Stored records
↓↓↓

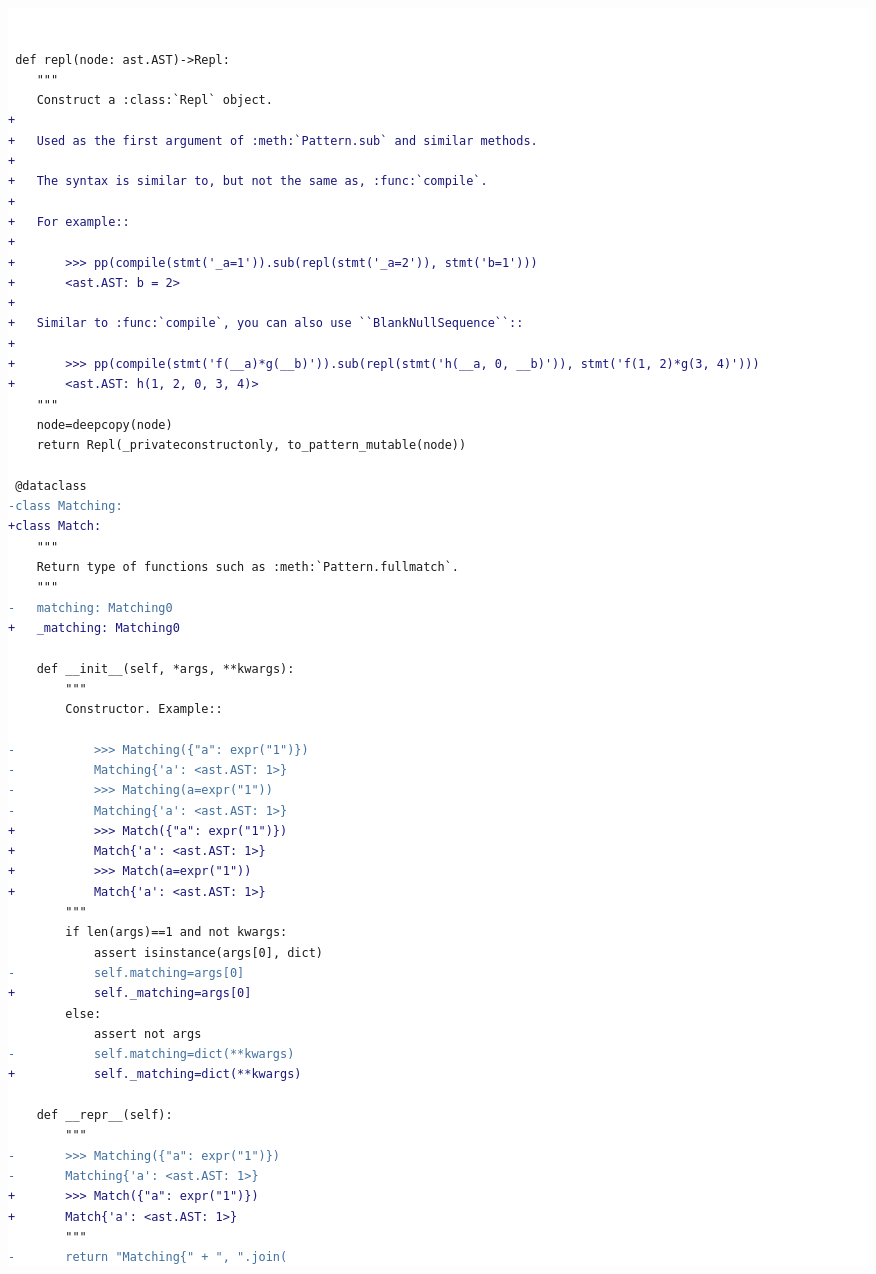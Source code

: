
 ```diff
 
 
 def repl(node: ast.AST)->Repl:
 	"""
 	Construct a :class:`Repl` object.
+
+	Used as the first argument of :meth:`Pattern.sub` and similar methods.
+
+	The syntax is similar to, but not the same as, :func:`compile`.
+
+	For example::
+
+		>>> pp(compile(stmt('_a=1')).sub(repl(stmt('_a=2')), stmt('b=1')))
+		<ast.AST: b = 2>
+
+	Similar to :func:`compile`, you can also use ``BlankNullSequence``::
+
+		>>> pp(compile(stmt('f(__a)*g(__b)')).sub(repl(stmt('h(__a, 0, __b)')), stmt('f(1, 2)*g(3, 4)')))
+		<ast.AST: h(1, 2, 0, 3, 4)>
 	"""
 	node=deepcopy(node)
 	return Repl(_privateconstructonly, to_pattern_mutable(node))
 
 @dataclass
-class Matching:
+class Match:
 	"""
 	Return type of functions such as :meth:`Pattern.fullmatch`.
 	"""
-	matching: Matching0
+	_matching: Matching0
 
 	def __init__(self, *args, **kwargs):
 		"""
 		Constructor. Example::
 
-			>>> Matching({"a": expr("1")})
-			Matching{'a': <ast.AST: 1>}
-			>>> Matching(a=expr("1"))
-			Matching{'a': <ast.AST: 1>}
+			>>> Match({"a": expr("1")})
+			Match{'a': <ast.AST: 1>}
+			>>> Match(a=expr("1"))
+			Match{'a': <ast.AST: 1>}
 		"""
 		if len(args)==1 and not kwargs:
 			assert isinstance(args[0], dict)
-			self.matching=args[0]
+			self._matching=args[0]
 		else:
 			assert not args
-			self.matching=dict(**kwargs)
+			self._matching=dict(**kwargs)
 
 	def __repr__(self):
 		"""
-		>>> Matching({"a": expr("1")})
-		Matching{'a': <ast.AST: 1>}
+		>>> Match({"a": expr("1")})
+		Match{'a': <ast.AST: 1>}
 		"""
-		return "Matching{" + ", ".join(
```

↑↑↑

- _EXERCISE INSTRUCTIONS_:
Look through the entries above. Copy out every line holding the word "self".

- _WRITTEN ANSWER_:
 	def __init__(self, *args, **kwargs):
-			self.matching=args[0]
+			self._matching=args[0]
-			self.matching=dict(**kwargs)
+			self._matching=dict(**kwargs)
 	def __repr__(self):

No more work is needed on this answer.